> [REQUIRED WORK]: Every line below is to be quoted exactly, with nothing added or dropped.

- - - - -

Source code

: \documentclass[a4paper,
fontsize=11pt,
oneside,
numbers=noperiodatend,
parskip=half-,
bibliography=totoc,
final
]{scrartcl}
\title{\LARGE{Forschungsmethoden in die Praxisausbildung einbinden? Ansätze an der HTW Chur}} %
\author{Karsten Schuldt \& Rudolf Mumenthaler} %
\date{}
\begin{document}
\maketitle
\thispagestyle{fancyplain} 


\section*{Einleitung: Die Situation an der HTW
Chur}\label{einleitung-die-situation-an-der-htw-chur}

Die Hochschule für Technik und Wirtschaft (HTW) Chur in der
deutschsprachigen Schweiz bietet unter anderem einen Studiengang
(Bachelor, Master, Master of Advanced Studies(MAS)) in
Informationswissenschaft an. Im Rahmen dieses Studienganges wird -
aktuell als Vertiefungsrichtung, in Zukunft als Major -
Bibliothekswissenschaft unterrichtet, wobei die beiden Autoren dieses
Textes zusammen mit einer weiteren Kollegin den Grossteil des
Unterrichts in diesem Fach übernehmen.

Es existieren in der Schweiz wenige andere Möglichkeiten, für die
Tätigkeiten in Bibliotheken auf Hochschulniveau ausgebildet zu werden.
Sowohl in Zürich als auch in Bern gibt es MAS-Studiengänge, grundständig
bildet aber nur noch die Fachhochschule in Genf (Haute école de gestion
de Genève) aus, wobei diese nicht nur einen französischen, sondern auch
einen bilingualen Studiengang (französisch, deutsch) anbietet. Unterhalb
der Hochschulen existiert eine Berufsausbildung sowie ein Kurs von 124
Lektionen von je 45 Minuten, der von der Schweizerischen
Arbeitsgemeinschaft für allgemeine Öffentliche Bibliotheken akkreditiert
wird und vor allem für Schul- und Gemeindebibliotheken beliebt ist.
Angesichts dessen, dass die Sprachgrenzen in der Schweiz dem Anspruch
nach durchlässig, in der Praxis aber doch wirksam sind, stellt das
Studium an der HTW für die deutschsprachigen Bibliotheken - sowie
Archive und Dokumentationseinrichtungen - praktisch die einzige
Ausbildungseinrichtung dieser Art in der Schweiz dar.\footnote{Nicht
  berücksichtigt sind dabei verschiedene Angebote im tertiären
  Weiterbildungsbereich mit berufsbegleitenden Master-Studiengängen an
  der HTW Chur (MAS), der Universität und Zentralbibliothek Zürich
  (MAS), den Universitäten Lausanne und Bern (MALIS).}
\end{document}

- - - - -

> [YOUR RESPONSE]:
Source code

: \documentclass[a4paper,
fontsize=11pt,
oneside,
numbers=noperiodatend,
parskip=half-,
bibliography=totoc,
final
]{scrartcl}
\title{\LARGE{Forschungsmethoden in die Praxisausbildung einbinden? Ansätze an der HTW Chur}} %
\author{Karsten Schuldt \& Rudolf Mumenthaler} %
\date{}
\begin{document}
\maketitle
\thispagestyle{fancyplain} 


\section*{Einleitung: Die Situation an der HTW
Chur}\label{einleitung-die-situation-an-der-htw-chur}

Die Hochschule für Technik und Wirtschaft (HTW) Chur in der
deutschsprachigen Schweiz bietet unter anderem einen Studiengang
(Bachelor, Master, Master of Advanced Studies(MAS)) in
Informationswissenschaft an. Im Rahmen dieses Studienganges wird -
aktuell als Vertiefungsrichtung, in Zukunft als Major -
Bibliothekswissenschaft unterrichtet, wobei die beiden Autoren dieses
Textes zusammen mit einer weiteren Kollegin den Grossteil des
Unterrichts in diesem Fach übernehmen.

Es existieren in der Schweiz wenige andere Möglichkeiten, für die
Tätigkeiten in Bibliotheken auf Hochschulniveau ausgebildet zu werden.
Sowohl in Zürich als auch in Bern gibt es MAS-Studiengänge, grundständig
bildet aber nur noch die Fachhochschule in Genf (Haute école de gestion
de Genève) aus, wobei diese nicht nur einen französischen, sondern auch
einen bilingualen Studiengang (französisch, deutsch) anbietet. Unterhalb
der Hochschulen existiert eine Berufsausbildung sowie ein Kurs von 124
Lektionen von je 45 Minuten, der von der Schweizerischen
Arbeitsgemeinschaft für allgemeine Öffentliche Bibliotheken akkreditiert
wird und vor allem für Schul- und Gemeindebibliotheken beliebt ist.
Angesichts dessen, dass die Sprachgrenzen in der Schweiz dem Anspruch
nach durchlässig, in der Praxis aber doch wirksam sind, stellt das
Studium an der HTW für die deutschsprachigen Bibliotheken - sowie
Archive und Dokumentationseinrichtungen - praktisch die einzige
Ausbildungseinrichtung dieser Art in der Schweiz dar.\footnote{Nicht
  berücksichtigt sind dabei verschiedene Angebote im tertiären
  Weiterbildungsbereich mit berufsbegleitenden Master-Studiengängen an
  der HTW Chur (MAS), der Universität und Zentralbibliothek Zürich
  (MAS), den Universitäten Lausanne und Bern (MALIS).}
\end{document}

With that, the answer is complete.